According to the American Bankruptcy Institute, citing data from the National Bankruptcy Center, U.S. consumer bankruptcies shot up by 9% in 2010 – the highest rate since 2005.

Don’t expect the news to get any better this year.The steady climb of consumer filings notwithstanding the 2005 bankruptcy law restrictions demonstrate that families continue to turn to bankruptcy as a result of high debt burdens and stagnant income growth,” said ABI Executive Director Samuel J. Gerdano. “We expect that consumer filings will continue to rise in 2011.”

[Related: Bankruptcy Survival Guide]

The National Bankruptcy Center data was accumulated by Prof. Ronald Mann, from the University of Columbia Law School, and released on January 4, 2011.

He estimates that about one out of every 150 U.S. adults has entered into bankruptcy. Mann also says that the bottom half of the country is taking the biggest financial beating, bankruptcy-wise.

“Through the course of 2010, the filing rates have become increasingly disparate throughout the country, Mann writes in his report.”The highest filing rates are concentrated in the Southwest (Nevada heads the list), and a swathe cutting up from the Southeast.”

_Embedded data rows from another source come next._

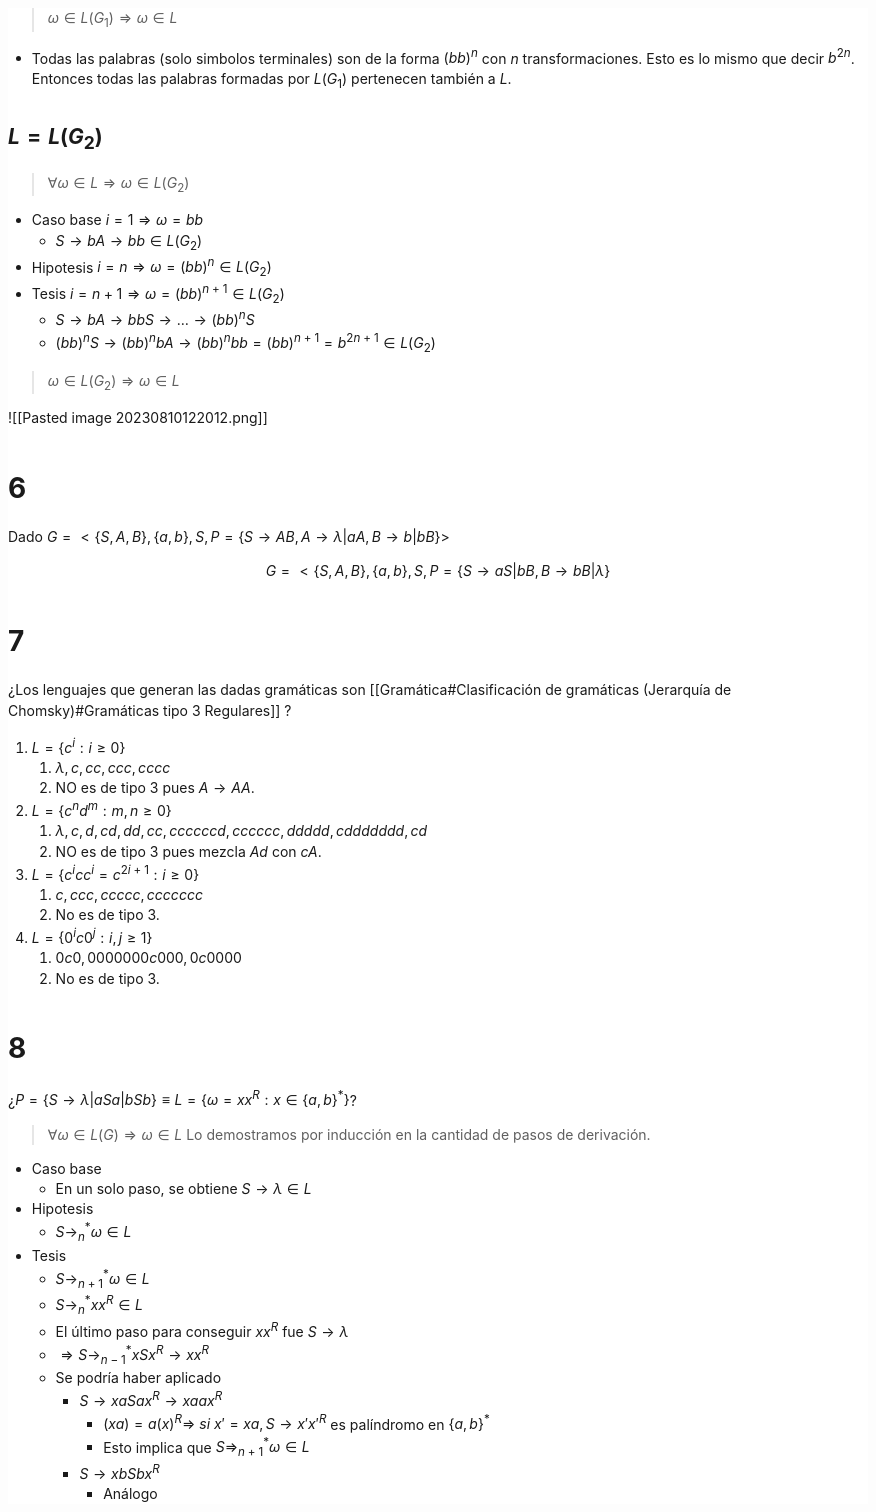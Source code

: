 > $\omega \in L(G_1) \Rightarrow \omega \in L$
- Todas las palabras (solo simbolos terminales) son de la forma $(bb)^{n}$ con $n$ transformaciones. Esto es lo mismo que decir $b^{2n}$. Entonces todas las palabras formadas por $L(G_1)$ pertenecen también a $L$.

## $L= L(G_2)$
> $\forall \omega \in L \Rightarrow \omega \in L(G_2)$
- Caso base $i = 1 \Rightarrow \omega = bb$
	- $S\rightarrow bA \rightarrow bb \in L(G_2)$
- Hipotesis $i = n \Rightarrow \omega = (bb)^{n} \in L(G_2)$
- Tesis $i = n +1 \Rightarrow \omega = (bb)^{n+1} \in L(G_2)$
	- $S\rightarrow bA \rightarrow bbS \rightarrow \ldots \rightarrow (bb)^{n}S$
	- $(bb)^{n}S \rightarrow (bb)^{n}bA \rightarrow (bb)^{n}bb = (bb)^{n+1} = b^{2n+1} \in L(G_2)$

> $\omega \in L(G_2) \Rightarrow \omega \in L$

![[Pasted image 20230810122012.png]]


# 6
Dado $G = <\{S, A, B\}, \{a, b\}, S, P = \{S\rightarrow AB, A\rightarrow \lambda |aA, B \rightarrow b |bB\} >$

$$G = <\{S, A, B\}, \{a, b\}, S, P = \{ S\rightarrow aS|bB, B\rightarrow bB | \lambda\}$$
# 7
¿Los lenguajes que generan las dadas gramáticas son
[[Gramática#Clasificación de gramáticas (Jerarquía de Chomsky)#Gramáticas tipo 3 Regulares]] ?
1. $L=\{c^{i}: i\geq 0\}$
	1. $\lambda, c, cc, ccc, cccc$
	2. NO es de tipo 3 pues $A\rightarrow AA$.
2. $L=\{c^{n}d^{m}: m,n \geq 0\}$
	1. $\lambda, c, d, cd, dd, cc, ccccccd, cccccc, ddddd, cddddddd, cd$
	2. NO es de tipo 3 pues mezcla $Ad$ con $cA$.
3. $L=\{c^{i}cc^{i} = c^{2i+1}: i \geq 0\}$
	1. $c, ccc, ccccc, ccccccc$
	2. No es de tipo 3.
4. $L = \{0^{i}c0^{j} : i, j\geq 1\}$
	1. $0c0, 0000000c000, 0c0000$
	2. No es de tipo 3.

# 8

¿$P = \{S\rightarrow \lambda | aSa| bSb\} \equiv L= \{\omega = xx^{R} : x\in \{a, b\}^{*}\}$?

> $\forall \omega \in L(G) \Rightarrow  \omega \in L$
> Lo demostramos por inducción en la cantidad de pasos de derivación.
- Caso base
	- En un solo paso, se obtiene $S\rightarrow \lambda \in L$ 
- Hipotesis 
	- $S\rightarrow^{*}_{n} \omega \in L$
- Tesis
	- $S\rightarrow^{*}_{n+1} \omega \in L$
	- $S\rightarrow^{*}_{n} xx^{R} \in L$
	- El último paso para conseguir $xx^{R}$ fue $S\rightarrow \lambda$
	- $\Rightarrow S \rightarrow^{*}_{n-1} xSx^{R} \rightarrow xx^{R}$
	- Se podría haber aplicado 
		- $S\rightarrow xaSax^{R}\rightarrow xaax^{R}$
			- $(xa) = a(x)^{R} \Rightarrow ~si~ x'=xa, S\rightarrow x'x'^{R}$ es palíndromo en $\{a, b\}^{*}$
			- Esto implica que $S \Rightarrow^{*}_{n+1} \omega \in L$
		- $S\rightarrow xbSbx^{R}$
			- Análogo
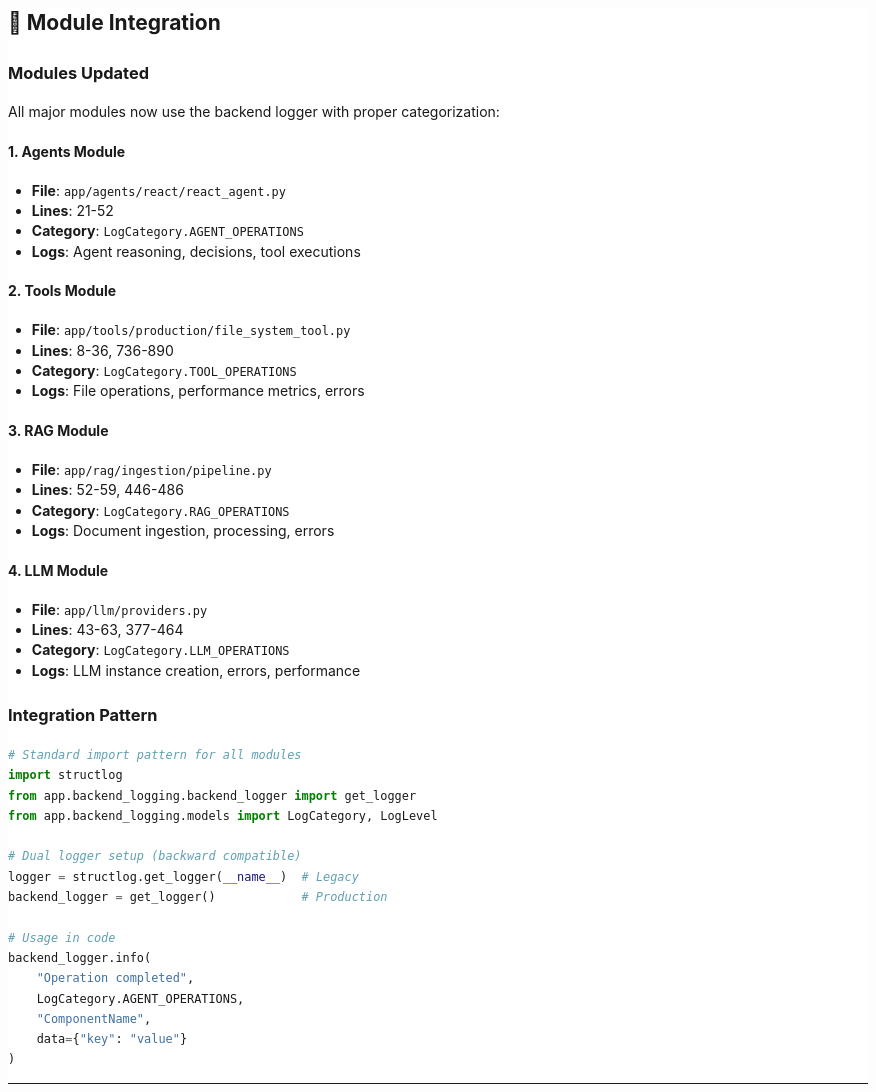 
## 🔌 Module Integration

### Modules Updated

All major modules now use the backend logger with proper categorization:

#### **1. Agents Module**
- **File**: `app/agents/react/react_agent.py`
- **Lines**: 21-52
- **Category**: `LogCategory.AGENT_OPERATIONS`
- **Logs**: Agent reasoning, decisions, tool executions

#### **2. Tools Module**
- **File**: `app/tools/production/file_system_tool.py`
- **Lines**: 8-36, 736-890
- **Category**: `LogCategory.TOOL_OPERATIONS`
- **Logs**: File operations, performance metrics, errors

#### **3. RAG Module**
- **File**: `app/rag/ingestion/pipeline.py`
- **Lines**: 52-59, 446-486
- **Category**: `LogCategory.RAG_OPERATIONS`
- **Logs**: Document ingestion, processing, errors

#### **4. LLM Module**
- **File**: `app/llm/providers.py`
- **Lines**: 43-63, 377-464
- **Category**: `LogCategory.LLM_OPERATIONS`
- **Logs**: LLM instance creation, errors, performance

### Integration Pattern

```python
# Standard import pattern for all modules
import structlog
from app.backend_logging.backend_logger import get_logger
from app.backend_logging.models import LogCategory, LogLevel

# Dual logger setup (backward compatible)
logger = structlog.get_logger(__name__)  # Legacy
backend_logger = get_logger()            # Production

# Usage in code
backend_logger.info(
    "Operation completed",
    LogCategory.AGENT_OPERATIONS,
    "ComponentName",
    data={"key": "value"}
)
```

---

Georgia and Tennessee rank second and third in state bankruptcies.

Why the spur in bankruptcies rates? Mann and the ABI point to the 2005 bankruptcy law that made it tougher for consumers to walk away from their debts. That law, coupled with the recent recession, which made it harder for Americans to find jobs and credit, has helped drive bankruptcy rates upward.

[Infographic: One Bankruptcy Every 15 Seconds]

Gerdano says that Americans are trying to cut their personal debt levels, but with mixed success. Increasingly, that 2005 bankruptcy law has worked against consumers who try to rise above bankruptcy.

“The (2005) law was supposed to reduce filings, but we are very close to levels we were at then,” Gerdano said. “The laws of economic gravity are more powerful than the laws passed by Congress.”

To consumers who’ve thrown in the towel, those are hardly comforting words.